Your goal
All that is needed is each line of the entries holding the word "tool", copied as it stands.

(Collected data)
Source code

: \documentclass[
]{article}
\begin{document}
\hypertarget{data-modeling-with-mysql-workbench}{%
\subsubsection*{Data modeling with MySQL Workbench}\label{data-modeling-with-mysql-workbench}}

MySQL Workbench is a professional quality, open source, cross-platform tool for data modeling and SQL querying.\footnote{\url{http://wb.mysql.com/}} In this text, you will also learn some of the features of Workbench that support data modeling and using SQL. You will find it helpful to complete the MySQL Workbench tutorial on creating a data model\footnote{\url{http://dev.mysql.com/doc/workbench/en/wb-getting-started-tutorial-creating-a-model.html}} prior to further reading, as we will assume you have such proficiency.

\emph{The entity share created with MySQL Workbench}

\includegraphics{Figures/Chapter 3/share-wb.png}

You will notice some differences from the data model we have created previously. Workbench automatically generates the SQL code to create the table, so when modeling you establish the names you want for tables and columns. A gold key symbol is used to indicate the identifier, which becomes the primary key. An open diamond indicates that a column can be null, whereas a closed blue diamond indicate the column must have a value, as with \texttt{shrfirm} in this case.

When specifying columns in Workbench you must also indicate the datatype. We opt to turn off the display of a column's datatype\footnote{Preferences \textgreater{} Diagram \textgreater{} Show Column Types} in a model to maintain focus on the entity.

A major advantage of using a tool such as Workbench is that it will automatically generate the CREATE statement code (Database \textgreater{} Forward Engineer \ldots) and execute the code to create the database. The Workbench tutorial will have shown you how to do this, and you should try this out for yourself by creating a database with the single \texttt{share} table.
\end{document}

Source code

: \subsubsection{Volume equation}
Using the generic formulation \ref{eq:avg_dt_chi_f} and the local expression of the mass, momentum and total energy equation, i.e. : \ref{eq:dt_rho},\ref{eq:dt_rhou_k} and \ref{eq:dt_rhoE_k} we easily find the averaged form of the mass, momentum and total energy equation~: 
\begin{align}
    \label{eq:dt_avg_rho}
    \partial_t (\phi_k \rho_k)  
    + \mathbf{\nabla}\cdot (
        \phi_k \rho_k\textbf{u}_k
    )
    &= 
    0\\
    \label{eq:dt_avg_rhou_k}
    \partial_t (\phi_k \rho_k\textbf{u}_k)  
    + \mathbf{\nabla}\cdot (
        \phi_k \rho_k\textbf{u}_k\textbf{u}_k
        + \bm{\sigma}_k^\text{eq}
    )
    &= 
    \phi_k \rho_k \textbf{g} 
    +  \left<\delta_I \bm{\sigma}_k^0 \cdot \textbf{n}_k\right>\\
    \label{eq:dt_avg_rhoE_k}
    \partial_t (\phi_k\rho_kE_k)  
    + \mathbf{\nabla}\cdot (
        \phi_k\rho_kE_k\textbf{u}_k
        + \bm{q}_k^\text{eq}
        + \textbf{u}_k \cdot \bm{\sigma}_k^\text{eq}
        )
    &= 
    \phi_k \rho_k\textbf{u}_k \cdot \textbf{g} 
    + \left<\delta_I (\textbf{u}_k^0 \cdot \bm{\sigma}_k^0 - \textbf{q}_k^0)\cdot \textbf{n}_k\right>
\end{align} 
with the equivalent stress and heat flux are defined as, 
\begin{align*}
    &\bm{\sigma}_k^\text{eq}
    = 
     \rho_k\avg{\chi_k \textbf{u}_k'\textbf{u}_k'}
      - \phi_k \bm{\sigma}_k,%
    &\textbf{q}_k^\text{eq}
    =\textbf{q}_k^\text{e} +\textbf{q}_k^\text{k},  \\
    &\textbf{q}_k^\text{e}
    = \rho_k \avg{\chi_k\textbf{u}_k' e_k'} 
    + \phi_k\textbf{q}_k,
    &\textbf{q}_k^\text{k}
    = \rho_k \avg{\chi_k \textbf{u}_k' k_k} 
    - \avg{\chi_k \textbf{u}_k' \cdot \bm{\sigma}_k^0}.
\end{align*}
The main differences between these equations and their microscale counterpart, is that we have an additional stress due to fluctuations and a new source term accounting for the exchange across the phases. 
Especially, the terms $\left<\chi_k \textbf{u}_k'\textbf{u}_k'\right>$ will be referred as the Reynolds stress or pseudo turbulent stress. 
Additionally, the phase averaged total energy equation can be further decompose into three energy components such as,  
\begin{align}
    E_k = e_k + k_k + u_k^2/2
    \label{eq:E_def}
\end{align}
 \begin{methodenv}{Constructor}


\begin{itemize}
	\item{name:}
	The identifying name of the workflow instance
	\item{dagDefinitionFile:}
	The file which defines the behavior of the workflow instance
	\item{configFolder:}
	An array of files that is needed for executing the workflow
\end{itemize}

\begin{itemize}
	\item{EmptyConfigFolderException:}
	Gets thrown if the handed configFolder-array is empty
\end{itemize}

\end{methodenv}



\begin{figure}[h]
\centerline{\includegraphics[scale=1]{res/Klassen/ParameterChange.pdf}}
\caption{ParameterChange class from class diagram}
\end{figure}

Solution to this task
MySQL Workbench is a professional quality, open source, cross-platform tool for data modeling and SQL querying.\footnote{\url{http://wb.mysql.com/}} In this text, you will also learn some of the features of Workbench that support data modeling and using SQL. You will find it helpful to complete the MySQL Workbench tutorial on creating a data model\footnote{\url{http://dev.mysql.com/doc/workbench/en/wb-getting-started-tutorial-creating-a-model.html}} prior to further reading, as we will assume you have such proficiency.
A major advantage of using a tool such as Workbench is that it will automatically generate the CREATE statement code (Database \textgreater{} Forward Engineer \ldots) and execute the code to create the database. The Workbench tutorial will have shown you how to do this, and you should try this out for yourself by creating a database with the single \texttt{share} table.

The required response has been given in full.